Stubbe also uncovered details of the mechanism of action of bleomycin, a cancer drug that works by cleaving double-stranded DNA. “Her group determined the mechanism of this unusual process and solved the NMR structure of cobalt-substituted bleomycin bound to double-stranded DNA, a true tour de force,” van der Donk says.
Stubbe says she was shocked when she learned that she’d been named the Priestley Medalist. She’s been a member of ACS for more than 50 years, but as a biochemist she’s considered herself to be an outsider. “For a long time, biochemists have not been thought highly of by chemists,” she says. “I’m delighted that somebody chose me.” ACS publishes C&EN.
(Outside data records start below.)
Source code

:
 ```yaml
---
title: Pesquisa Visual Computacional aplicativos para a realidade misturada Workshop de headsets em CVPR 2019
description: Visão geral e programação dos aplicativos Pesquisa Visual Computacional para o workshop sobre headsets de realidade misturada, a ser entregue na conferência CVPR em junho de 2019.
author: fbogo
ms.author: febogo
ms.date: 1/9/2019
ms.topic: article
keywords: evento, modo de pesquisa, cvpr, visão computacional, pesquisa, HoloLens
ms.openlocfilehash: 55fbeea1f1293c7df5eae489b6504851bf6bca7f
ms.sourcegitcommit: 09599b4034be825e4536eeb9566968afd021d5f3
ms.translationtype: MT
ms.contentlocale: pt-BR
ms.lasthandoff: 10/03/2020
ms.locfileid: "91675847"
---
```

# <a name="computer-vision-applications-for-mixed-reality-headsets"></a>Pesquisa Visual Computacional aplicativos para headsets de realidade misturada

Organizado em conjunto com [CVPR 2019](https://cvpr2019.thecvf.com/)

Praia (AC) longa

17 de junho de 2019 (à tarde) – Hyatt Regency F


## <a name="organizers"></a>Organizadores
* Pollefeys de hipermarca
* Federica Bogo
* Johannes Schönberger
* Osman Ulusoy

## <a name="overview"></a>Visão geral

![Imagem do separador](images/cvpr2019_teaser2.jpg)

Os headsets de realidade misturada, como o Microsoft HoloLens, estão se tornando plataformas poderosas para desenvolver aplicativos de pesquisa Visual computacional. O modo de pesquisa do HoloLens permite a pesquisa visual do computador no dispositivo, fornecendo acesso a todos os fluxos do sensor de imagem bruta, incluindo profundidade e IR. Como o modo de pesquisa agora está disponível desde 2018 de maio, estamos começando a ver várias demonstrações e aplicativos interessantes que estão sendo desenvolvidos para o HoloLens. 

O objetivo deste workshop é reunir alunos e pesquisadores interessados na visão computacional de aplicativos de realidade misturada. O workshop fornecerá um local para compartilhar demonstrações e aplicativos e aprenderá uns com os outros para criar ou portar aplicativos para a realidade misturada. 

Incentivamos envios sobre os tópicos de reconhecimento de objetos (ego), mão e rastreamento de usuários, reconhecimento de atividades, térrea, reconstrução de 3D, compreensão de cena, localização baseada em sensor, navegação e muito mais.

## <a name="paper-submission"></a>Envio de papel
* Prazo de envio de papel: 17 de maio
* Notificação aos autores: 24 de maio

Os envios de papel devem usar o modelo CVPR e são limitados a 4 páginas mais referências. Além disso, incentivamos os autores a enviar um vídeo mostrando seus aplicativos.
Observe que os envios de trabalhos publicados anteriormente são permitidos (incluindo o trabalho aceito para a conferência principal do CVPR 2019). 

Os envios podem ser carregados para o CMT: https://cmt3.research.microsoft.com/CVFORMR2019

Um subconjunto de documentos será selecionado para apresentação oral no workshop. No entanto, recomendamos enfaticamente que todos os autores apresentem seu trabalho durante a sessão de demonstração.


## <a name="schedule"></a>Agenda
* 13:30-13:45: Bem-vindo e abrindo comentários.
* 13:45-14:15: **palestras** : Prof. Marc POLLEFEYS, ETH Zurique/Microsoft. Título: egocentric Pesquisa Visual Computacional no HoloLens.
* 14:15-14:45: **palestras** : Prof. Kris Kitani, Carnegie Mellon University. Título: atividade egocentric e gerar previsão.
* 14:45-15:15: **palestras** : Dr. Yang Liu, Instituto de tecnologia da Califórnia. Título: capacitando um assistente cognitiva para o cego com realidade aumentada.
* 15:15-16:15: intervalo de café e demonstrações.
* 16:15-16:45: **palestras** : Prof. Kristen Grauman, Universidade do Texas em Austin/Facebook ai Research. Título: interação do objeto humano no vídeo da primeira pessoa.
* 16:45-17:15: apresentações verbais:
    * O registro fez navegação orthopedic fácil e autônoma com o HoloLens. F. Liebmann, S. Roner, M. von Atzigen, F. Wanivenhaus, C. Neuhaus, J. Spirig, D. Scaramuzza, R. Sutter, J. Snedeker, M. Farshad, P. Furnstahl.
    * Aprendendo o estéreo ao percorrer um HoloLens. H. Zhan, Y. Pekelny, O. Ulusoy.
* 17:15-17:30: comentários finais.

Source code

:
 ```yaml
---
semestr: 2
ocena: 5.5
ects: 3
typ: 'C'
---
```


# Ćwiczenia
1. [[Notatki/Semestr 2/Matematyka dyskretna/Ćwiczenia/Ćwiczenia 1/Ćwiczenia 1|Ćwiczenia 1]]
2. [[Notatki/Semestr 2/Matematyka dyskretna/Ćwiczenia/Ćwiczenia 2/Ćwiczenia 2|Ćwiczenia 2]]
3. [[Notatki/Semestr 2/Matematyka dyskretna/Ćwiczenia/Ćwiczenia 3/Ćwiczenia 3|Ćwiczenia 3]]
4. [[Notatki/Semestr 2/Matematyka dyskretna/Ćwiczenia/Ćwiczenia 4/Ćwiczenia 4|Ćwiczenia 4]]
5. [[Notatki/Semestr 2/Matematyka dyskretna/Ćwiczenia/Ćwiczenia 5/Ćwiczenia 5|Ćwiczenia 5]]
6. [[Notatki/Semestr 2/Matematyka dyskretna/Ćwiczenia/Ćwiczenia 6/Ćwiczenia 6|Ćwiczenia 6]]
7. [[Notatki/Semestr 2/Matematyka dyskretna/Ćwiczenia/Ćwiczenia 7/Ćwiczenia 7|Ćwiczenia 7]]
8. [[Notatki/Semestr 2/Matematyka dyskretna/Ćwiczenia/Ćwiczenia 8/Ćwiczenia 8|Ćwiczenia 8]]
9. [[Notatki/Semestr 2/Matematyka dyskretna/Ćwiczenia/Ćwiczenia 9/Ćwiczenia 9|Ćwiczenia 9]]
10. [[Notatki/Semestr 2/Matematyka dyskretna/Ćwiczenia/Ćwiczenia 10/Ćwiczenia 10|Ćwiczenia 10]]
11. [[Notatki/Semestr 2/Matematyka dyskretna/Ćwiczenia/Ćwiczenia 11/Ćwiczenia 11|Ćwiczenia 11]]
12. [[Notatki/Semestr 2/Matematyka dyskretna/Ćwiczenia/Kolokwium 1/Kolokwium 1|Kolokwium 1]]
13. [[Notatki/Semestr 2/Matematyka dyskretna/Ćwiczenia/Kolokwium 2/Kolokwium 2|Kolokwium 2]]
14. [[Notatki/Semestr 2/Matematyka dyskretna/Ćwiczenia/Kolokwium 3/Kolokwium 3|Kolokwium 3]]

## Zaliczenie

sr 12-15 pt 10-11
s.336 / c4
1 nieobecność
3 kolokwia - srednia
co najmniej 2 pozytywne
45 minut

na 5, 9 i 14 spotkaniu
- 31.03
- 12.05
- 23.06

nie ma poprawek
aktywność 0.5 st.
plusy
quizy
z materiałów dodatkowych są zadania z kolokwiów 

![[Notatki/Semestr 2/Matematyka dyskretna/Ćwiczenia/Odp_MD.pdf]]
“Joanne Stubbe is an excellent choice to receive the 2020 Priestley Medal. Her research into the mechanisms of key biochemical enzymes has significantly advanced the field. Her passion for the science has made her a role model for young women and men alike,” 2019 ACS President Bonnie Charpentier says. “And I’m especially proud to welcome her into the prestigious ranks of the Priestley Medalists as only the fifth woman to receive this honor.”
Stubbe has received numerous awards for her research, including the 2010 Welch Award and the 2008 National Medal of Science, which was awarded in 2009. She was elected to the National Academy of Sciences in 1992.